Wieder einmal das Thema Modediagnose

  • In der taz erschein heute ein Artikel, der Autismus (unter Berufung auf eine aktuellen Studie) wieder einmal als überdiagnostizierte Modediagnose darstellt:


    http://www.taz.de/Autismus-bei-Kindern/!5375265/


    Man muss das Thema natürlich diskutieren dürfen, aber dieser Artikel hinterlässt bei mir einen irgendwie tendenziösen Nachgeschmack, weil er die andere Seite völlig unterschlägt; nämlich die Tatsache, wie schwer es auch für die wirklich autistischen Kinder ist, eine (berechtigte) Diagnose zu bekommen - unter anderem deshalb, weil Autismus eben diesen Ruf als Modediagnose hat.


    Dabei können sich aus einer falsch negativen Diagnose (mindestens) genauso schwerwiegende und belastende Folgen ergeben wie aus einer falsch positiven. Das weiß jeder, der sich auch nur einigermaßen mit dem Thema beschäftigt hat, vor allem wenn man selbst betroffen ist oder einen autistischen Angehörigen hat.


    Zitat

    Dass zwei Drittel der Autisten möglicherweise keine sind, sei durchaus besorgniserregend, so Bachmann. Es belaste das Gesundheitssystem, aber auch die betroffenen Kinder.

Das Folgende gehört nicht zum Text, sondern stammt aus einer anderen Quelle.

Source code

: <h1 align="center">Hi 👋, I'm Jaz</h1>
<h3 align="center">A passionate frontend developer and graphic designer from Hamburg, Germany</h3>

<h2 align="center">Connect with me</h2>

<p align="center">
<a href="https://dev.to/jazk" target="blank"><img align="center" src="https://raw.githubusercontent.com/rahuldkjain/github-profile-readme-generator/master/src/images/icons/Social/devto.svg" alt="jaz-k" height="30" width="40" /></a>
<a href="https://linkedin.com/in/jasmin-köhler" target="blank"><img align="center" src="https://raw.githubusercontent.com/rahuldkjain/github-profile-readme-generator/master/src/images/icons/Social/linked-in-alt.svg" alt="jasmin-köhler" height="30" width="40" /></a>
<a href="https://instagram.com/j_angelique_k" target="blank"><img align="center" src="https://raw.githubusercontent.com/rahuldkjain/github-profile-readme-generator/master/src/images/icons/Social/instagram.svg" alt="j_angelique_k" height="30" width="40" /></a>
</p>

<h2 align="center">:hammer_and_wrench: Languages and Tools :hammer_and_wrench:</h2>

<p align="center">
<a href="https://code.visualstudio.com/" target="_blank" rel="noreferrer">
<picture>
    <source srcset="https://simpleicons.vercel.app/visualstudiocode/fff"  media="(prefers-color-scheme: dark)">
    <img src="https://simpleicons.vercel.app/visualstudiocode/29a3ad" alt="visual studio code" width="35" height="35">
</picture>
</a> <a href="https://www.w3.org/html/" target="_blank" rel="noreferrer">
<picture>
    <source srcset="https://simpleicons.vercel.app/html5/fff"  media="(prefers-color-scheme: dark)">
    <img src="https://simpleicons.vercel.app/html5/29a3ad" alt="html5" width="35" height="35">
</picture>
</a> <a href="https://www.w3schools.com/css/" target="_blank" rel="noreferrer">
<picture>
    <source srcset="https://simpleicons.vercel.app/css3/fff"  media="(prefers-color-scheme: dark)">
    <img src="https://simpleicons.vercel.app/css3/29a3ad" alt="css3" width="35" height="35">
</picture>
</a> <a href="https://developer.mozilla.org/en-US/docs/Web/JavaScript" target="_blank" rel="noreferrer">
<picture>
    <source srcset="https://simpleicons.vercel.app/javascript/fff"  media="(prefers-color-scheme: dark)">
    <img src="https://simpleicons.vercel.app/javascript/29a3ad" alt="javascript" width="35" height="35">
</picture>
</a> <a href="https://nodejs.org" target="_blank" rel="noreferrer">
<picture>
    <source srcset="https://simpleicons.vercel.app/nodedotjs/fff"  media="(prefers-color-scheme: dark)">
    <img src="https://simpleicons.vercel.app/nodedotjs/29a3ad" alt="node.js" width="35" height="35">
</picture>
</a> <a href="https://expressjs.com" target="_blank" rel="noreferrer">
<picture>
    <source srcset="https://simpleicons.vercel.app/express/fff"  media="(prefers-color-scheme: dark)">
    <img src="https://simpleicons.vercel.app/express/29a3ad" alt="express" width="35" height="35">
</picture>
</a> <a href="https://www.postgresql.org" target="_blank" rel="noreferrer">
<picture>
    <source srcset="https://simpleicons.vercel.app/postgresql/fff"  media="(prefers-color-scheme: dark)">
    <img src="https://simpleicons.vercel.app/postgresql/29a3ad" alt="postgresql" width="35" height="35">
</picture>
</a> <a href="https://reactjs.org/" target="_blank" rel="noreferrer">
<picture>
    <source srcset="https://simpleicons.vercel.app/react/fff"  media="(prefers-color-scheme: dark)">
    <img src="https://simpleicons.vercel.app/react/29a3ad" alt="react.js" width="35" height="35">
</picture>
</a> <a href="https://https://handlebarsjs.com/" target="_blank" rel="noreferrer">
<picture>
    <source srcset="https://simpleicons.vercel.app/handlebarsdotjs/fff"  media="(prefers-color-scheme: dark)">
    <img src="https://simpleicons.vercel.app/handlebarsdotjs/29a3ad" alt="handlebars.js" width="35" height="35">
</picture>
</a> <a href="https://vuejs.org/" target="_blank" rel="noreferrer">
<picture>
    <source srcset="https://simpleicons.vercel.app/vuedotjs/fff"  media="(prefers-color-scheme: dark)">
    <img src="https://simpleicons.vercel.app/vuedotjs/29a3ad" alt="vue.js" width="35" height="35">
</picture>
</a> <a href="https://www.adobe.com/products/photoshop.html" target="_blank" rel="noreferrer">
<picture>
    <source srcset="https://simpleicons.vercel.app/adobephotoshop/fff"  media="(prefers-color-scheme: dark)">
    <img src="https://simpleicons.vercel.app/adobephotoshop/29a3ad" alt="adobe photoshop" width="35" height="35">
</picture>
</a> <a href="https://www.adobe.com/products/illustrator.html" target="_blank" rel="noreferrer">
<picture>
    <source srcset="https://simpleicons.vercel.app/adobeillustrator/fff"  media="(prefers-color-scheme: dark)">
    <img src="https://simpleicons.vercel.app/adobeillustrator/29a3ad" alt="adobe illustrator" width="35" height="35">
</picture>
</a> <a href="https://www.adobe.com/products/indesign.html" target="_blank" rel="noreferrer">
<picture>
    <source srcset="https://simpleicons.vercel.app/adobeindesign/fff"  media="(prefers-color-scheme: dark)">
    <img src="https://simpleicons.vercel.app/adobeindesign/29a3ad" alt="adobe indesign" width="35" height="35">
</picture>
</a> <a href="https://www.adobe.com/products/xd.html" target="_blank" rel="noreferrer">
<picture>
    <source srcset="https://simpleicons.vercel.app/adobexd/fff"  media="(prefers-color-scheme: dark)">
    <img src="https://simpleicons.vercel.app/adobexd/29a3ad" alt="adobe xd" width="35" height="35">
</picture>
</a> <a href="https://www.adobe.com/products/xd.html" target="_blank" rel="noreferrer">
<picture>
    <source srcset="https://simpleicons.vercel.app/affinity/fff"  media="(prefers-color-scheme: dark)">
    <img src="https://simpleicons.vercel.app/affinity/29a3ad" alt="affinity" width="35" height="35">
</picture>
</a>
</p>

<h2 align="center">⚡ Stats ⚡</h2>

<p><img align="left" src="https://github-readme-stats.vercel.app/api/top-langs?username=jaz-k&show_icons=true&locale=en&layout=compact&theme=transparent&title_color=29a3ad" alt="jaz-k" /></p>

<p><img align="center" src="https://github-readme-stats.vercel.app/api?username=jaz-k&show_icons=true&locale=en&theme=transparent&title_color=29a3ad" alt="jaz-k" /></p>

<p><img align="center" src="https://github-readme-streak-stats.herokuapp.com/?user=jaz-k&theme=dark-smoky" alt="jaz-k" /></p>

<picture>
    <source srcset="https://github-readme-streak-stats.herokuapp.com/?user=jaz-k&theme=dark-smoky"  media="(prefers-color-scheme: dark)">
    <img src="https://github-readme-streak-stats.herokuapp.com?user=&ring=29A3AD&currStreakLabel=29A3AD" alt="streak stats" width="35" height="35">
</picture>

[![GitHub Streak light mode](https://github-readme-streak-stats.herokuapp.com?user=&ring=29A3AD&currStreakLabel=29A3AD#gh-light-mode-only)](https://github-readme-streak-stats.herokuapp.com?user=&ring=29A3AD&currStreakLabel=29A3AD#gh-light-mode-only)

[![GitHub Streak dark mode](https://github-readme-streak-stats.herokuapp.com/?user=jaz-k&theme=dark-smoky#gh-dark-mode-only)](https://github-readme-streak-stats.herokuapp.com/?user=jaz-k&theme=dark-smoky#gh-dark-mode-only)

    Dieser Aussage ist für sich genommen richtig, gilt aber auch andersherum: Auch ein undiagnostizierter (echter) Autismus, der jahrelang unerkannt oder sogar falsch behandelt wird, kann zu vielfältigen Folgeerkankungen führen, die den Betoffenen wie auch das Gesundheitssystem massiv belasten. Wenn man es einmal von dieser Seite betrachtet (die so selten gar nicht ist), dann relativiert sich das Problem mit den unberechtigten Diagnosen (die es selbstverständlich auch gibt) wieder ein ganzes Stück.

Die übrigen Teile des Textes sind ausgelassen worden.